The answer must be every line of the records below that holds the word "NotchifyApp".

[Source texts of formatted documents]
+--

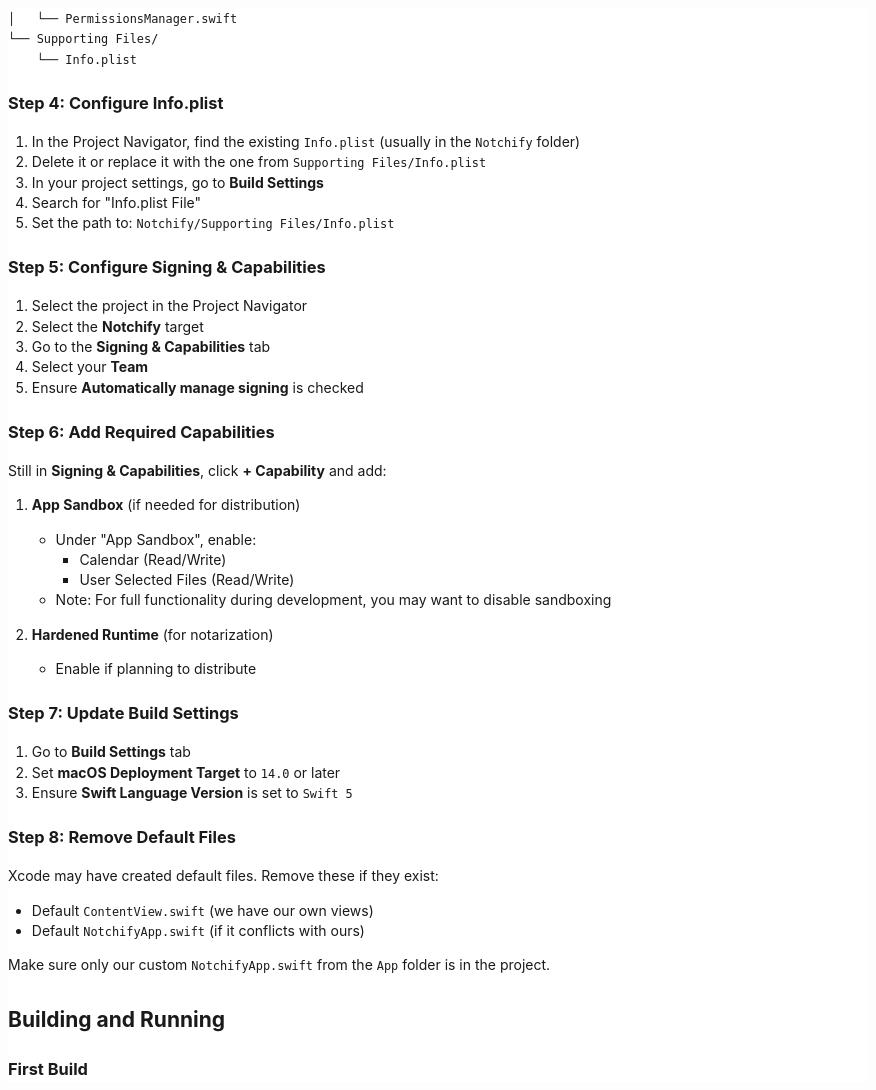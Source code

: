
 ```
│   └── PermissionsManager.swift
└── Supporting Files/
    └── Info.plist
```

### Step 4: Configure Info.plist

1. In the Project Navigator, find the existing `Info.plist` (usually in the `Notchify` folder)
2. Delete it or replace it with the one from `Supporting Files/Info.plist`
3. In your project settings, go to **Build Settings**
4. Search for "Info.plist File"
5. Set the path to: `Notchify/Supporting Files/Info.plist`

### Step 5: Configure Signing & Capabilities

1. Select the project in the Project Navigator
2. Select the **Notchify** target
3. Go to the **Signing & Capabilities** tab
4. Select your **Team**
5. Ensure **Automatically manage signing** is checked

### Step 6: Add Required Capabilities

Still in **Signing & Capabilities**, click **+ Capability** and add:

1. **App Sandbox** (if needed for distribution)
   - Under "App Sandbox", enable:
     - Calendar (Read/Write)
     - User Selected Files (Read/Write)
   - Note: For full functionality during development, you may want to disable sandboxing

2. **Hardened Runtime** (for notarization)
   - Enable if planning to distribute

### Step 7: Update Build Settings

1. Go to **Build Settings** tab
2. Set **macOS Deployment Target** to `14.0` or later
3. Ensure **Swift Language Version** is set to `Swift 5`

### Step 8: Remove Default Files

Xcode may have created default files. Remove these if they exist:

- Default `ContentView.swift` (we have our own views)
- Default `NotchifyApp.swift` (if it conflicts with ours)

Make sure only our custom `NotchifyApp.swift` from the `App` folder is in the project.

## Building and Running

### First Build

+--

_Answer for the task_
- Default `NotchifyApp.swift` (if it conflicts with ours)
Make sure only our custom `NotchifyApp.swift` from the `App` folder is in the project.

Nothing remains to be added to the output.